We can’t look back at classic spooky games from retro gaming history without paying homage to Atari’s Haunted House from 1982. Alongside Mattel’s Night Stalker from the same year, this game played a significant role in defining what we now know to be survival horror: games in which you play a fragile player character, have a goal to accomplish which isn’t necessarily violent, and are up against powerful opponents.
In contrast to Night Stalker, which is an endless arcade-style score attack game, Haunted House is a rare example of an Atari 2600 game that you can actually “beat”. Your goal in each of the nine available game modes is to locate three pieces of a magical urn and return them to the entrance of the titular haunted house in order to break a curse; naturally, the supernatural forces which are currently inhabiting said house are not too happy about you doing this and will do everything in their power to stop you.
As you might expect, Haunted House, developed by one James Andreasen, takes some heavy cues from Warren Robinett’s Adventure, which came out two years earlier. Haunted House unfolds from a top-down perspective, much like Adventure, and your primary interaction with the game is through acquiring objects — only one of which you can hold at a time — and making use of them in various situations in order to progress.
There’s an important difference, though; while Adventure features a mix of straightforward rooms where everything is fully visible and “labyrinths” where you can only see a small area around your player, Haunted House unfolds almost entirely in the dark.
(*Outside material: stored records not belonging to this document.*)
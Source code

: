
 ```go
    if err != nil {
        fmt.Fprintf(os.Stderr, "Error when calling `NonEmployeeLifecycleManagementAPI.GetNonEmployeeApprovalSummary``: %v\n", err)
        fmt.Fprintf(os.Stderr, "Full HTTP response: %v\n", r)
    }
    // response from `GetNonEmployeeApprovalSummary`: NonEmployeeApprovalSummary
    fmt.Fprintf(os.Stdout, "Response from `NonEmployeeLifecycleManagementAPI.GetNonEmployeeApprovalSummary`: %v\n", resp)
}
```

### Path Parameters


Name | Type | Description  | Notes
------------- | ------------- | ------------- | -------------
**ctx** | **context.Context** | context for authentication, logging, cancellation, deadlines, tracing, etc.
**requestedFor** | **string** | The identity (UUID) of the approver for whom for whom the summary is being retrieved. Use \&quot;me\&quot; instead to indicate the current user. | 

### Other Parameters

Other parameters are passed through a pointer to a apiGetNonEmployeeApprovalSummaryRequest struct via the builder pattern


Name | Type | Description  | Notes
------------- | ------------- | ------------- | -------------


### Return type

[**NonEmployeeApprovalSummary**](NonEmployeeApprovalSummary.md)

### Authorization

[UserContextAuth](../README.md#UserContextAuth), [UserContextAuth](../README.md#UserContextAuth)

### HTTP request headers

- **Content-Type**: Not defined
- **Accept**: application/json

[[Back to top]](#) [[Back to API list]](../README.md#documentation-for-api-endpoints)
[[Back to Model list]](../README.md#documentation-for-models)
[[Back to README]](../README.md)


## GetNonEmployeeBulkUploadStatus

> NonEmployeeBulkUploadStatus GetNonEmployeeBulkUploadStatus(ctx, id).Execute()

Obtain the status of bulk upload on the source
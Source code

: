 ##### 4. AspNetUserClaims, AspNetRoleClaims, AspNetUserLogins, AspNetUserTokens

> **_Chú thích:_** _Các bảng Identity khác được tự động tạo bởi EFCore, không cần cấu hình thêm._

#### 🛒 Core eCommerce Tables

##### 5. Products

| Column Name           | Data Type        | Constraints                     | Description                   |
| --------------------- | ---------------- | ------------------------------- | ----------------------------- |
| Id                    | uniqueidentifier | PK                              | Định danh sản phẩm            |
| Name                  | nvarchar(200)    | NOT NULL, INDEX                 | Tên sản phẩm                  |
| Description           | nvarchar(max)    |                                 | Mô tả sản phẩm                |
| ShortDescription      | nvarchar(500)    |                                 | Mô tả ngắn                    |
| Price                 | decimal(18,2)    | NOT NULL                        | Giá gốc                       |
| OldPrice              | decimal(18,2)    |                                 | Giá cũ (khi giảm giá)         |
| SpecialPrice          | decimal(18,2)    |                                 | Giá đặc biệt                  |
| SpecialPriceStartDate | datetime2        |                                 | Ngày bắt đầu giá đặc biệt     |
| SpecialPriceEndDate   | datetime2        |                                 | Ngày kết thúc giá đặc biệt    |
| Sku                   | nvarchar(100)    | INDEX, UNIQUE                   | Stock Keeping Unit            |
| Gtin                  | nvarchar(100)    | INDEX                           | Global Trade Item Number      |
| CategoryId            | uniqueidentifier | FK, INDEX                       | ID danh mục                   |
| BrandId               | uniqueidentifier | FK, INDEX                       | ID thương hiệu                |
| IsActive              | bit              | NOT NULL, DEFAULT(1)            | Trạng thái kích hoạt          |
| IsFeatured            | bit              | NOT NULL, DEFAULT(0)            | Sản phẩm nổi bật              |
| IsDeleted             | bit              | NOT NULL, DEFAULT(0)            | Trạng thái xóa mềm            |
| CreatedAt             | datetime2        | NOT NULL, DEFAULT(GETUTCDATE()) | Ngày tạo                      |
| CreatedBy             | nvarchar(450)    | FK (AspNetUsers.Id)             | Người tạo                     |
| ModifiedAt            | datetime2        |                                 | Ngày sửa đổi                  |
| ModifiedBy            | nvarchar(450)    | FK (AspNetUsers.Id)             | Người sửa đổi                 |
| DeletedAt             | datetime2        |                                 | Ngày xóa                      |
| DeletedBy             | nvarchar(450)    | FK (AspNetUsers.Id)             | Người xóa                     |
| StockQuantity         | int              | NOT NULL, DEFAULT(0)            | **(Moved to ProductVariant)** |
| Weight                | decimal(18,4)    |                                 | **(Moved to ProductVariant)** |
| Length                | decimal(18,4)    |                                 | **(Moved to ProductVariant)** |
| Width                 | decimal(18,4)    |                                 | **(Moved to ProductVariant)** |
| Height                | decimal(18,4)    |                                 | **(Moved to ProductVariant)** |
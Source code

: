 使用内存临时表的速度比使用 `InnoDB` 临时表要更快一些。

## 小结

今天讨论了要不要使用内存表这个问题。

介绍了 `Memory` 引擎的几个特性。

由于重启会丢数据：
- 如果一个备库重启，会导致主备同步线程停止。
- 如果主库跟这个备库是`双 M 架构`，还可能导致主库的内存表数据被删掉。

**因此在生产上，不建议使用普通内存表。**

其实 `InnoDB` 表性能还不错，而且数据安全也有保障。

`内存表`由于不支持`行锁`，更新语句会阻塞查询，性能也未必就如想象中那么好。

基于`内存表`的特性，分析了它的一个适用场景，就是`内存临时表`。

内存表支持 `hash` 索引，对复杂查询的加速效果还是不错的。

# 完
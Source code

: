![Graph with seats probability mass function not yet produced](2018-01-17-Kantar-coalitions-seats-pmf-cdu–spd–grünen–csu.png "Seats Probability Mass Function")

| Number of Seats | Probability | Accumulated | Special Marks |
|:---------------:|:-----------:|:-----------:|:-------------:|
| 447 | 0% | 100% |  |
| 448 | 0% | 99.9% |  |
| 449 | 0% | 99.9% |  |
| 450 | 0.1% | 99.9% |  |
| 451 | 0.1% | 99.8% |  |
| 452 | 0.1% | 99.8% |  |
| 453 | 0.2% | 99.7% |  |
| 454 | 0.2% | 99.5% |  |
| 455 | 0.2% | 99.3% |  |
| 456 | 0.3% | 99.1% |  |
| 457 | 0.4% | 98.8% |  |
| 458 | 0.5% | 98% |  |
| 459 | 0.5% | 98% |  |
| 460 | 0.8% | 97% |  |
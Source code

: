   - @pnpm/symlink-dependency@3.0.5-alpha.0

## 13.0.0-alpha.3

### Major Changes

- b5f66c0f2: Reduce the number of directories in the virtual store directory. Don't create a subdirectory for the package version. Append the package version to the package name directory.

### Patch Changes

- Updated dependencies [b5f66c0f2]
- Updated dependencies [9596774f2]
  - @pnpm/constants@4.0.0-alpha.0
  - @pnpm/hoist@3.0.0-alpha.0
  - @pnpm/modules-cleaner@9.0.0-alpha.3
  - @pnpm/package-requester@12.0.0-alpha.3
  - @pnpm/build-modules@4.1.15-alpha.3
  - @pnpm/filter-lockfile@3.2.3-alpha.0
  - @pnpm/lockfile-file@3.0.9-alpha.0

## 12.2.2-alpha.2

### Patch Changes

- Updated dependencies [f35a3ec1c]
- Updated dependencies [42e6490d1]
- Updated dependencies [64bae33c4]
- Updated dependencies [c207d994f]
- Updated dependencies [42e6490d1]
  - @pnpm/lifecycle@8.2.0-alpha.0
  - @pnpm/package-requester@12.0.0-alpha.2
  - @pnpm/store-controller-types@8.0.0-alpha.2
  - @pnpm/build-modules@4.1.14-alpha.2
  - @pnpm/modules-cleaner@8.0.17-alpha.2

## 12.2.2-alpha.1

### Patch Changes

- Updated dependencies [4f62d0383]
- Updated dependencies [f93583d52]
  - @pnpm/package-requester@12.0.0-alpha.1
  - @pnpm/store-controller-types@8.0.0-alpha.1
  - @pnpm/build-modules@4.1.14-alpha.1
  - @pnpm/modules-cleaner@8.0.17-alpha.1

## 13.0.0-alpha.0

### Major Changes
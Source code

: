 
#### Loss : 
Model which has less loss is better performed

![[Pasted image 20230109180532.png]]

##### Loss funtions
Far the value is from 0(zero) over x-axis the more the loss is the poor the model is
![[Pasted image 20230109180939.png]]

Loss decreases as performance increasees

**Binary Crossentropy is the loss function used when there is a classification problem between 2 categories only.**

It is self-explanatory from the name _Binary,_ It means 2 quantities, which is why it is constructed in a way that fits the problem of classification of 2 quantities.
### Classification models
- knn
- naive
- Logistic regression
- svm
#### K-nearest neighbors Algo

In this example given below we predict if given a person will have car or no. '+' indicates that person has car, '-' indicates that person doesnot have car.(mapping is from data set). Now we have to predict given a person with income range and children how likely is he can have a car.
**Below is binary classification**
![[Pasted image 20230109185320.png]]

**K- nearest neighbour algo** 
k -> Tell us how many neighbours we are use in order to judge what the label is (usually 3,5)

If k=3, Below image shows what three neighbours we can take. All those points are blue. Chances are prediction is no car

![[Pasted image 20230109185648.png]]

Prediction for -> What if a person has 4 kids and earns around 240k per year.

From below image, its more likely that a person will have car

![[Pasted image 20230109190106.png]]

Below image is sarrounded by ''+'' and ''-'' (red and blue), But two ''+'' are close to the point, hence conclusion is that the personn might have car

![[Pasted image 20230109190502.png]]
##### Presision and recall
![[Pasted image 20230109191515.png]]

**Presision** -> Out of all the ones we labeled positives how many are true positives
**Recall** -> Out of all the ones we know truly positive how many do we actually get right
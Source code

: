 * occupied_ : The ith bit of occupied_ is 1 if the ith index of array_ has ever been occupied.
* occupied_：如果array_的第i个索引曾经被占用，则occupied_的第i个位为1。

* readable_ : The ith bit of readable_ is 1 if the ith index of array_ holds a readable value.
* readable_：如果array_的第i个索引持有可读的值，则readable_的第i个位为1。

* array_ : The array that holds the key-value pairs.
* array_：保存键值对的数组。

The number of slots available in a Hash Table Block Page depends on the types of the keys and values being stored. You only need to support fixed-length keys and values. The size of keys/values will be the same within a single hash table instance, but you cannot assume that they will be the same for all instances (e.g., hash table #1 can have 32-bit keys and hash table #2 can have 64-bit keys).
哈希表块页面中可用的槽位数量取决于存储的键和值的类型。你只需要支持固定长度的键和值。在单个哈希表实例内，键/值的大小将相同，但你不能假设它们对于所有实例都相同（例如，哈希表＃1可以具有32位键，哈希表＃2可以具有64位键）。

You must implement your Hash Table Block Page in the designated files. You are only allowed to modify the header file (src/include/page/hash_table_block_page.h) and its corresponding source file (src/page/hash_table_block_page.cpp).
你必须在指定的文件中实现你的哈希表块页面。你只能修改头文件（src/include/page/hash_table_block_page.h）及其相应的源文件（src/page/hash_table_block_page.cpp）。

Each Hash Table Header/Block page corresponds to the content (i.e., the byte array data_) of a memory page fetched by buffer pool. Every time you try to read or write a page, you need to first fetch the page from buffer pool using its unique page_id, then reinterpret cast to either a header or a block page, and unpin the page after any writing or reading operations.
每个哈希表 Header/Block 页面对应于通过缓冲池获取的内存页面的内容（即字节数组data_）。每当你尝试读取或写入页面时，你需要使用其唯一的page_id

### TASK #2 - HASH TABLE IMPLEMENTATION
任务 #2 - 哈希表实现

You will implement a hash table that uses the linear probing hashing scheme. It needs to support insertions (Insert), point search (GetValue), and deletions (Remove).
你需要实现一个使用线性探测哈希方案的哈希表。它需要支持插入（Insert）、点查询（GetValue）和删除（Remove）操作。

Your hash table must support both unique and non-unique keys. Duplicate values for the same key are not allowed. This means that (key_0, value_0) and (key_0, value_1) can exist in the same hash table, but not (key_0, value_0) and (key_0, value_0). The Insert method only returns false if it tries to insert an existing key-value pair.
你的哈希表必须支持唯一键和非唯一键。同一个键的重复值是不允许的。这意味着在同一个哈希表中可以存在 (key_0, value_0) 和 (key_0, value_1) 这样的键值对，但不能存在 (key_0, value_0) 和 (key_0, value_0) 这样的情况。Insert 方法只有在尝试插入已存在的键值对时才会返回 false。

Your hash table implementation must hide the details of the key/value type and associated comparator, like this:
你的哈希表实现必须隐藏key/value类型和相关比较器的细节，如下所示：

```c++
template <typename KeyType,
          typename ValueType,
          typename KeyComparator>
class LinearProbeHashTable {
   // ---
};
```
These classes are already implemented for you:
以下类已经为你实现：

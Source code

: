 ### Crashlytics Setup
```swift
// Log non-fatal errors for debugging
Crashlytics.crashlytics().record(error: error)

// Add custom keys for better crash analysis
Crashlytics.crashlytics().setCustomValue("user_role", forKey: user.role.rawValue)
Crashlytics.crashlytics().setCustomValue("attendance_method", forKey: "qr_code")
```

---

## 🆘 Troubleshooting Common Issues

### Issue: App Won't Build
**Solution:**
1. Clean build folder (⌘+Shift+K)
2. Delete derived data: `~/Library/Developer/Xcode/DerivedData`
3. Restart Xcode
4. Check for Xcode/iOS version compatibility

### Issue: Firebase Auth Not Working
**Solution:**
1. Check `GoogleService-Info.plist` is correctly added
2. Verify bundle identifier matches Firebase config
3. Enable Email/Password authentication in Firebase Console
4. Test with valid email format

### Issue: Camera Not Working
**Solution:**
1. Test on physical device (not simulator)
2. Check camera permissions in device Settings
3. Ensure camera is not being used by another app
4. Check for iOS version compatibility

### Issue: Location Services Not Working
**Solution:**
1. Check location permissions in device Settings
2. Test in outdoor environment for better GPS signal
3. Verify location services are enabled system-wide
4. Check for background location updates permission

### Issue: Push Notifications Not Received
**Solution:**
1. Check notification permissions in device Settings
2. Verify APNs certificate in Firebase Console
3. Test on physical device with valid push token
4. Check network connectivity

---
Well, that’s not quite true; Haunted House doesn’t feature labyrinths in the same way that Adventure does; every room is a large rectangle with one or more doors leading in each direction, so navigating generally isn’t too much of a problem. That said, the game does feature locked doors which require you to find a “master key” item before you can pass through them, and in all game modes aside from the first, the walls are darkened, meaning you’ll either need to find your way around by “touch” or by using your unlimited stock of matches that you’ve brought with you.
The matches are also the only way you’ll see the items that are in the various rooms; without them they’ll be hidden. This includes the three pieces of the urn, so you’ll need to keep a match lit in order to achieve your goal.
While you can only carry one object at a time, if you collect another piece of the urn while you’re already carrying one, you’ll “stick” them together and turn it into a single object. Thus it’s a good idea to try and track down the three pieces as quickly as possible and assemble it into a single item — even if you’re not going to make a run for the exit straight away.
And the reason you might not want to make that run for the exit immediately is that at some point you will be chased by the various denizens of the house. Depending on the level you’re playing on, you may come up against tarantulas, bats and even the ghost of Old Man Graves himself; each of these will scare you to death on contact, causing you to lose one of your nine lives — and on higher difficulty levels, they might even inconvenience you further by taking away your items.
You’re not completely defenceless, however; if you can track down the sceptre in the house, you can dispatch your foes safely and keep yourself safe. That is, unless you’re playing the eighth and ninth difficulty levels; on these, Old Man Graves’ ghost is immune to the effects of the sceptre — so if you see him, it’s time to run like hell!
The other twists that the various difficulty modes provide include whether or not there are locked doors in the house, how many creatures are pursuing you and whether any elements of the game — such as where the objects start — are randomised. The Atari 2600’s left difficulty switch also affects whether or not the mansion is periodically lit up by flashes of lightning or if you’re kept constantly in the dark; this is noteworthy, since your final “score” for a successful run is determined by a combination of how many matches you used and how many lives you lost along the way.
An interesting element of Haunted House that has very much carried forward to modern survival horror is the use of sound; much as today’s survival horror titles make sound an important part of determining where enemies are, so too does Haunted House make extensive use of audible cues to provide you with feedback. You’ll hear sounds for you bumping into walls and finding locked doors, allowing you to navigate without using matches. The wind will sometimes blow and extinguish your match. And when passing through a door, a rising or falling scale tells you if the door is actually a staircase to another floor.
Haunted House is well worth playing today; despite its simplistic visuals and sound, it has a genuinely creepy atmosphere about it, and it presents an interesting, mentally stimulating challenge, particularly on its higher difficulty levels. Dealing with the monsters on the harder settings can be frustrating — but successfully clearing one of these tough challenges for the first time is immensely rewarding. It’s particularly satisfying to successfully find the myriad alternative routes through the mansion — since you can’t carry the urn and the key at the same time, this is essential to success on higher levels!
If you want to give Haunted House a go for yourself today, it’s readily available; for current systems, it’s available as part of the Atari Flashback Classics collection (volume 2 on PS4 and Xbox One; the Switch and Vita versions include all 150 games), and it’s also available as part of the Atari Collection 2 cartridge for the Evercade.